Not all reading apps were useless. Of the more than 100 apps and sites analyzed, some were associated with higher reading scores. Among the top one were Varsity Tutors, LearnZillion, Wikipedia, Brainingcamp, Google Classroom and TED-Ed. In the case of LearnZillion, higher test score gains were associated with both the number of days students logged in and the total time spent on the app.
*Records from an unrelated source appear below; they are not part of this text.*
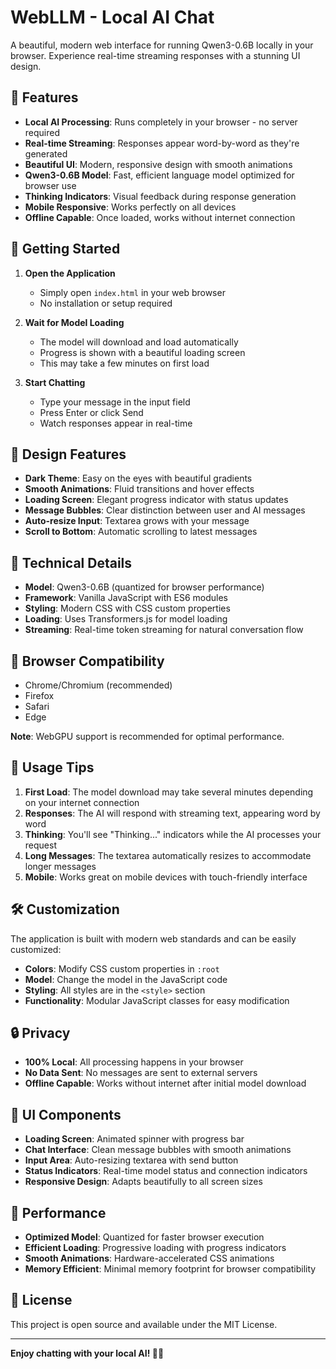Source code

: # WebLLM - Local AI Chat

A beautiful, modern web interface for running Qwen3-0.6B locally in your browser. Experience real-time streaming responses with a stunning UI design.

## 🌟 Features

- **Local AI Processing**: Runs completely in your browser - no server required
- **Real-time Streaming**: Responses appear word-by-word as they're generated
- **Beautiful UI**: Modern, responsive design with smooth animations
- **Qwen3-0.6B Model**: Fast, efficient language model optimized for browser use
- **Thinking Indicators**: Visual feedback during response generation
- **Mobile Responsive**: Works perfectly on all devices
- **Offline Capable**: Once loaded, works without internet connection

## 🚀 Getting Started

1. **Open the Application**
   - Simply open `index.html` in your web browser
   - No installation or setup required

2. **Wait for Model Loading**
   - The model will download and load automatically
   - Progress is shown with a beautiful loading screen
   - This may take a few minutes on first load

3. **Start Chatting**
   - Type your message in the input field
   - Press Enter or click Send
   - Watch responses appear in real-time

## 🎨 Design Features

- **Dark Theme**: Easy on the eyes with beautiful gradients
- **Smooth Animations**: Fluid transitions and hover effects
- **Loading Screen**: Elegant progress indicator with status updates
- **Message Bubbles**: Clear distinction between user and AI messages
- **Auto-resize Input**: Textarea grows with your message
- **Scroll to Bottom**: Automatic scrolling to latest messages

## 🔧 Technical Details

- **Model**: Qwen3-0.6B (quantized for browser performance)
- **Framework**: Vanilla JavaScript with ES6 modules
- **Styling**: Modern CSS with CSS custom properties
- **Loading**: Uses Transformers.js for model loading
- **Streaming**: Real-time token streaming for natural conversation flow

## 📱 Browser Compatibility

- Chrome/Chromium (recommended)
- Firefox
- Safari
- Edge

**Note**: WebGPU support is recommended for optimal performance.

## 🎯 Usage Tips

1. **First Load**: The model download may take several minutes depending on your internet connection
2. **Responses**: The AI will respond with streaming text, appearing word by word
3. **Thinking**: You'll see "Thinking..." indicators while the AI processes your request
4. **Long Messages**: The textarea automatically resizes to accommodate longer messages
5. **Mobile**: Works great on mobile devices with touch-friendly interface

## 🛠️ Customization

The application is built with modern web standards and can be easily customized:

- **Colors**: Modify CSS custom properties in `:root`
- **Model**: Change the model in the JavaScript code
- **Styling**: All styles are in the `<style>` section
- **Functionality**: Modular JavaScript classes for easy modification

## 🔒 Privacy

- **100% Local**: All processing happens in your browser
- **No Data Sent**: No messages are sent to external servers
- **Offline Capable**: Works without internet after initial model download

## 🎨 UI Components

- **Loading Screen**: Animated spinner with progress bar
- **Chat Interface**: Clean message bubbles with smooth animations
- **Input Area**: Auto-resizing textarea with send button
- **Status Indicators**: Real-time model status and connection indicators
- **Responsive Design**: Adapts beautifully to all screen sizes

## 🚀 Performance

- **Optimized Model**: Quantized for faster browser execution
- **Efficient Loading**: Progressive loading with progress indicators
- **Smooth Animations**: Hardware-accelerated CSS animations
- **Memory Efficient**: Minimal memory footprint for browser compatibility

## 📄 License

This project is open source and available under the MIT License.

---

**Enjoy chatting with your local AI! 🤖✨**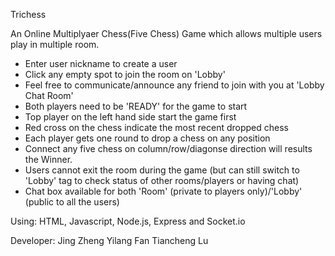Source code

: Trichess

An Online Multiplyaer Chess(Five Chess) Game which allows multiple users play in multiple room. 
 - Enter user nickname to create a user
 - Click any empty spot to join the room on 'Lobby'
 - Feel free to communicate/announce any friend to join with you at 'Lobby Chat Room'
 - Both players need to be 'READY' for the game to start
 - Top player on the left hand side start the game first
 - Red cross on the chess indicate the most recent dropped chess
 - Each player gets one round to drop a chess on any position
 - Connect any five chess on column/row/diagonse direction will results the Winner.
 - Users cannot exit the room during the game (but can still switch to 'Lobby' tag to check status of other rooms/players or having chat)
 - Chat box available for both 'Room' (private to players only)/'Lobby' (public to all the users)
 
Using: HTML, Javascript, Node.js, Express and Socket.io

Developer:
Jing Zheng
Yilang Fan
Tiancheng Lu



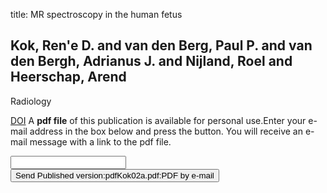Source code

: title: MR spectroscopy in the human fetus

## Kok, Ren'e D. and van den Berg, Paul P. and van den Bergh, Adrianus J. and Nijland, Roel and Heerschap, Arend
Radiology

<a href="https://doi.org/10.1148/radiol.2232011620">DOI</a>
A <b>pdf file</b> of this publication is available for personal use.Enter your e-mail address in the box below and press the button. You will receive an e-mail message with a link to the pdf file.
<form action="sender.php">  <input type="text" name="email">  <input type="submit" value="Send Published version:pdfKok02a.pdf:PDF by e-mail"></form>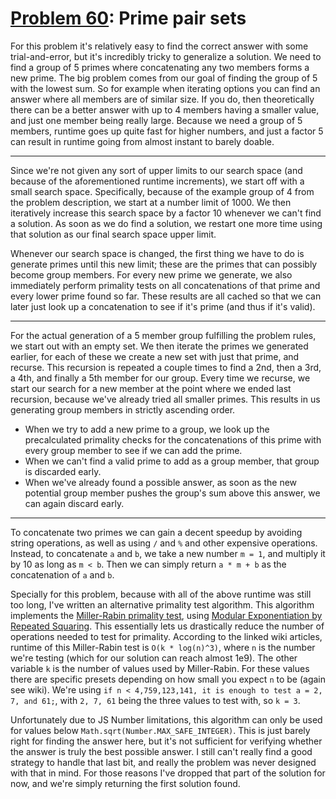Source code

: # [Problem 60](https://projecteuler.net/problem=60): Prime pair sets

For this problem it's relatively easy to find the correct answer with some trial-and-error, but it's incredibly tricky to generalize a solution.
We need to find a group of 5 primes where concatenating any two members forms a new prime.
The big problem comes from our goal of finding the group of 5 with the lowest sum.
So for example when iterating options you can find an answer where all members are of similar size.
If you do, then theoretically there can be a better answer with up to 4 members having a smaller value, and just one member being really large.
Because we need a group of 5 members, runtime goes up quite fast for higher numbers, and just a factor 5 can result in runtime going from almost instant to barely doable.

---

Since we're not given any sort of upper limits to our search space (and because of the aforementioned runtime increments), we start off with a small search space.
Specifically, because of the example group of 4 from the problem description, we start at a number limit of 1000.
We then iteratively increase this search space by a factor 10 whenever we can't find a solution.
As soon as we do find a solution, we restart one more time using that solution as our final search space upper limit.

Whenever our search space is changed, the first thing we have to do is generate primes until this new limit; these are the primes that can possibly become group members.
For every new prime we generate, we also immediately perform primality tests on all concatenations of that prime and every lower prime found so far.
These results are all cached so that we can later just look up a concatenation to see if it's prime (and thus if it's valid).

---

For the actual generation of a 5 member group fulfilling the problem rules, we start out with an empty set.
We then iterate the primes we generated earlier, for each of these we create a new set with just that prime, and recurse.
This recursion is repeated a couple times to find a 2nd, then a 3rd, a 4th, and finally a 5th member for our group.
Every time we recurse, we start our search for a new member at the point where we ended last recursion, because we've already tried all smaller primes.
This results in us generating group members in strictly ascending order.

- When we try to add a new prime to a group, we look up the precalculated primality checks for the concatenations of this prime with every group member to see if we can add the prime.
- When we can't find a valid prime to add as a group member, that group is discarded early.
- When we've already found a possible answer, as soon as the new potential group member pushes the group's sum above this answer, we can again discard early.

---

To concatenate two primes we can gain a decent speedup by avoiding string operations, as well as using `/` and `%` and other expensive operations.
Instead, to concatenate `a` and `b`, we take a new number `m = 1`, and multiply it by 10 as long as `m < b`.
Then we can simply return `a * m + b` as the concatenation of `a` and `b`.

Specially for this problem, because with all of the above runtime was still too long, I've written an alternative primality test algorithm.
This algorithm implements the [Miller-Rabin primality test](https://en.wikipedia.org/wiki/Miller%E2%80%93Rabin_primality_test), using [Modular Exponentiation by Repeated Squaring](https://en.wikipedia.org/wiki/Modular_exponentiation#Right-to-left_binary_method).
This essentially lets us drastically reduce the number of operations needed to test for primality.
According to the linked wiki articles, runtime of this Miller-Rabin test is `O(k * log(n)^3)`, where `n` is the number we're testing (which for our solution can reach almost 1e9).
The other variable `k` is the number of values used by Miller-Rabin.
For these values there are specific presets depending on how small you expect `n` to be (again see wiki).
We're using `if n < 4,759,123,141, it is enough to test a = 2, 7, and 61;`, with `2, 7, 61` being the three values to test with, so `k = 3`.

Unfortunately due to JS Number limitations, this algorithm can only be used for values below `Math.sqrt(Number.MAX_SAFE_INTEGER)`.
This is just barely right for finding the answer here, but it's not sufficient for verifying whether the answer is truly the best possible answer.
I still can't really find a good strategy to handle that last bit, and really the problem was never designed with that in mind.
For those reasons I've dropped that part of the solution for now, and we're simply returning the first solution found.
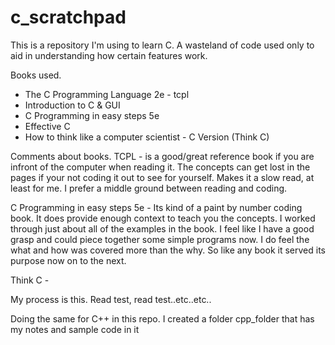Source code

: # c_scratchpad

This is a repository I'm using to learn C. 
A wasteland of code used only to aid in understanding how certain features work.

Books used.
- The C Programming Language 2e - tcpl
- Introduction to C & GUI
- C Programming in easy steps 5e  
- Effective C 
- How to think like a computer scientist - C Version (Think C)

Comments about books. 
TCPL - is a good/great reference book if you are infront of the computer when reading it.
The concepts can get lost in the pages if your not coding it out to see for yourself. Makes it a slow read, at least for me.
I prefer a middle ground between reading and coding.

C Programming in easy steps 5e - Its kind of a paint by number coding book. It does provide enough context to teach you the concepts. I worked through just about all of the examples in the book. I feel like I have a good grasp and could piece together some simple programs now. I do feel the what and how was covered more than the why. So like any book it served its purpose now on to the next.

Think C - 

My process is this.
Read test, read test..etc..etc..


Doing the same for C++ in this repo. I created a folder cpp_folder that has my notes and sample code in it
Sometimes frequency mattered more than minutes. For example, students who visited Varsity Tutors more frequently had higher reading scores. But it didn’t matter how much time they spent on the app, which connects real humans to students via video for 1-to-1 tutoring sessions. With other apps, frequently visiting a site sometimes was associated with lower test scores. But spending a lot of time on a particular topic seemed to be beneficial.

3. Wikipedia pops to the top

Note that the lists of top apps include several free ones. That too confirms other research which has found that cheap can be effective. But it was odd to see Wikipedia listed among the top three apps for both reading and math achievement.  Perhaps it’s a sign that educational software is so ineffective that even an crowd-sourced encyclopedia can do better!

“The second biggest surprise of the whole investigation was how well Wikipedia did,” said Baker. “The word ‘app’ is a misnomer in this case. Wikipedia has a lot of mathematics definitions.”

Students might be looking up terms they don’t understand during a math lecture. Some Wikipedia entries have examples of how to do calculations, such as adding fractions or figuring out the slope of a line. The explanations are extremely sophisticated, quickly heading into college-level math, so it’s likely that the brightest students are best able to take advantage of it.

It’s another example of how technology use at schools might be helping the best and the brightest to surge ahead. That’s good for motivated students, but it could also increase the achievement gap.